Y'a des jours comme ça...

    Les jours s'enchaînent et ne se ressemblent pas. Du moins, les patients ne se ressemblent pas.
Ma routine est la même chaque matin, et j'avoue que je préfère de loin le rythme des urgences, qui me permettait d'avoir une journée entière à moi une fois de temps en temps.
Là, dans un service de médecine, je suis obligée d'être présente chaque matin. Certes, je peux sortir tôt parfois, mais néanmoins je ne suis pas du matin. C'est tout.

    Des patients, en veux-tu en voilà, des entrants, des sortants, chaque jour. Des visites, des contre-visites, des gardes et des astreintes. Et on réenchaîne tous les jours.

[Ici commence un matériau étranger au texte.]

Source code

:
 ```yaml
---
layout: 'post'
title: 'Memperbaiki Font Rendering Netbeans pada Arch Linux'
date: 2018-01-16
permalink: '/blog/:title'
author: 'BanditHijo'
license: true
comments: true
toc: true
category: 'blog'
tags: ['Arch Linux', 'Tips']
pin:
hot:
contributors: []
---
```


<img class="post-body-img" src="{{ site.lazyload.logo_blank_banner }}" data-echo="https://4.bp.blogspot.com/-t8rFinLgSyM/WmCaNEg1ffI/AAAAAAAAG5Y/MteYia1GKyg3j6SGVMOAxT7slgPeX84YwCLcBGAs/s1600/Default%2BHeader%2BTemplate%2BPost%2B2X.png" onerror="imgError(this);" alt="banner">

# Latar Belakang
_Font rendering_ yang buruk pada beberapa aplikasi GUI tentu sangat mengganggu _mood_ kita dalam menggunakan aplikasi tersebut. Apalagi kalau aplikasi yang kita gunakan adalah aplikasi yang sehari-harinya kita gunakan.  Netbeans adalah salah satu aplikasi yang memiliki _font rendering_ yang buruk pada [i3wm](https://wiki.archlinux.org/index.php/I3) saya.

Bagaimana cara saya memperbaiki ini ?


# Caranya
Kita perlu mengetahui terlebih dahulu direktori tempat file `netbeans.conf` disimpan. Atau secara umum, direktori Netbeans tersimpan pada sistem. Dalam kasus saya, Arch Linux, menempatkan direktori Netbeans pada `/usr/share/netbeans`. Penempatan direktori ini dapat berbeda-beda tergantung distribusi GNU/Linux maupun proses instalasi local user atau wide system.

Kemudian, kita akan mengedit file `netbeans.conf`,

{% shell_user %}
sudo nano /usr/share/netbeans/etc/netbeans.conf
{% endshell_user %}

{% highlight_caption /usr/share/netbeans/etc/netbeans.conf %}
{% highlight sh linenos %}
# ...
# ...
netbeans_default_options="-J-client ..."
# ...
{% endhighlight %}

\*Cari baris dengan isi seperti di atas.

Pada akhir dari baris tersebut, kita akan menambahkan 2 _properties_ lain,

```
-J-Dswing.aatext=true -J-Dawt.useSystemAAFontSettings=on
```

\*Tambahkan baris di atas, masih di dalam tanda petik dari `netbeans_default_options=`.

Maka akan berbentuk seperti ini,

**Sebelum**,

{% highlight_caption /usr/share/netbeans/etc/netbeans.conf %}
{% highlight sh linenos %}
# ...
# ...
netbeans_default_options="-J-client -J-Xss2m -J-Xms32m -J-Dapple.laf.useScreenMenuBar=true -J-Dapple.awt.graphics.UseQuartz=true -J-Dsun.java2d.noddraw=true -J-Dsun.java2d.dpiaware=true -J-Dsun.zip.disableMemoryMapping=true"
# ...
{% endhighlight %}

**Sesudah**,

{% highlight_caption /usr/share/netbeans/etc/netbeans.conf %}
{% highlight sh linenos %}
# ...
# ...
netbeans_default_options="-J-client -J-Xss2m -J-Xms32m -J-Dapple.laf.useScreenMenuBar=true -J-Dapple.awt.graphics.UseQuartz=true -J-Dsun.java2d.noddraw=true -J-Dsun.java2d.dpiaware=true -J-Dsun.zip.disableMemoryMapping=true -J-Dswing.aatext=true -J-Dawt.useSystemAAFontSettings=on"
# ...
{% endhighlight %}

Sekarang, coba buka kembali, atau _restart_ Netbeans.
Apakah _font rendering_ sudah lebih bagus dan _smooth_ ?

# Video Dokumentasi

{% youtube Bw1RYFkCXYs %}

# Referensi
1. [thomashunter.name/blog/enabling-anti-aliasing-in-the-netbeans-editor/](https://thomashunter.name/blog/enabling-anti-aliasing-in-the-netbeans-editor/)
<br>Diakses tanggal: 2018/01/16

    Des gens différents, des pathologies différentes ou semblables, mais toujours vécues différemment. Des familles, des contextes, des conclusions différentes. Toujours avec le même degré d'émotion de votre dévouée jeune interne qui n'a toujours pas compris le mot "distance".
Et qui est fatiguée ce soir.
Fatiguée de cette routine que j'effectue chaque jour.
Fatiguée de l'enchaînement de ces patients et de ces maladies qui changent chaque jour.
Fatiguée de vivre l'hospitalisation avec chacun de mes patients.
Fatiguée, tout court !

    Aujourd'hui, je suis de CV. Pas trop de sortants, je suis soulagée, ça me fera pas trop d'entrants à gérer dans l'après-midi.
Des familles à informer, rassurer et éclairer.
Des patients qui vont un peu moins bien, ou qu'il faut surveiller d'un oeil attentif.
Des nouveaux à apprivoiser, avec leur parcours à retracer, celui qui les a amené ici.
Des comptes-rendus à dicter, encore et toujours, au travers de ce magique instrument qu'est le dictaphone.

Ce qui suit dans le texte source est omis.